▶ _What the exercise asks_:
Without skipping a line, reproduce the entries exactly.

Segment Start: Given data

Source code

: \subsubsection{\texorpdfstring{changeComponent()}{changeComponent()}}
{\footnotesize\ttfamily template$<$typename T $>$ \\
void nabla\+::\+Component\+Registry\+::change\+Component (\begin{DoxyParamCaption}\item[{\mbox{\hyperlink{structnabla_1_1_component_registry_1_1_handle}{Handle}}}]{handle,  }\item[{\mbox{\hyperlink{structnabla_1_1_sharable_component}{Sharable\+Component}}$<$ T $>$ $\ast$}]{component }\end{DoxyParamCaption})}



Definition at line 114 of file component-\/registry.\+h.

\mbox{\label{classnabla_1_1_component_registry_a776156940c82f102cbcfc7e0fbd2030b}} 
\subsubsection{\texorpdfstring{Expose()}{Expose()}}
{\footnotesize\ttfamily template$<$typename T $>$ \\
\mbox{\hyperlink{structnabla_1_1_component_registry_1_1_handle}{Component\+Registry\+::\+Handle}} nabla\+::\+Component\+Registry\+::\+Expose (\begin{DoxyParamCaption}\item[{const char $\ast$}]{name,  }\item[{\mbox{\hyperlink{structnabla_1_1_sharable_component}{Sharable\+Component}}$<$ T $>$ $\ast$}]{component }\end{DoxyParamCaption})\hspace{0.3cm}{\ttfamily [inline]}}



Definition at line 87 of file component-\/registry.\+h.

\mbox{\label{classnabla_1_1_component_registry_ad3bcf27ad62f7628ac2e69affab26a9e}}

Segment End: Given data

▶ _Task response_:
Source code

: \subsubsection{\texorpdfstring{changeComponent()}{changeComponent()}}
{\footnotesize\ttfamily template$<$typename T $>$ \\
void nabla\+::\+Component\+Registry\+::change\+Component (\begin{DoxyParamCaption}\item[{\mbox{\hyperlink{structnabla_1_1_component_registry_1_1_handle}{Handle}}}]{handle,  }\item[{\mbox{\hyperlink{structnabla_1_1_sharable_component}{Sharable\+Component}}$<$ T $>$ $\ast$}]{component }\end{DoxyParamCaption})}



Definition at line 114 of file component-\/registry.\+h.

\mbox{\label{classnabla_1_1_component_registry_a776156940c82f102cbcfc7e0fbd2030b}} 
\subsubsection{\texorpdfstring{Expose()}{Expose()}}
{\footnotesize\ttfamily template$<$typename T $>$ \\
\mbox{\hyperlink{structnabla_1_1_component_registry_1_1_handle}{Component\+Registry\+::\+Handle}} nabla\+::\+Component\+Registry\+::\+Expose (\begin{DoxyParamCaption}\item[{const char $\ast$}]{name,  }\item[{\mbox{\hyperlink{structnabla_1_1_sharable_component}{Sharable\+Component}}$<$ T $>$ $\ast$}]{component }\end{DoxyParamCaption})\hspace{0.3cm}{\ttfamily [inline]}}



Definition at line 87 of file component-\/registry.\+h.

\mbox{\label{classnabla_1_1_component_registry_ad3bcf27ad62f7628ac2e69affab26a9e}}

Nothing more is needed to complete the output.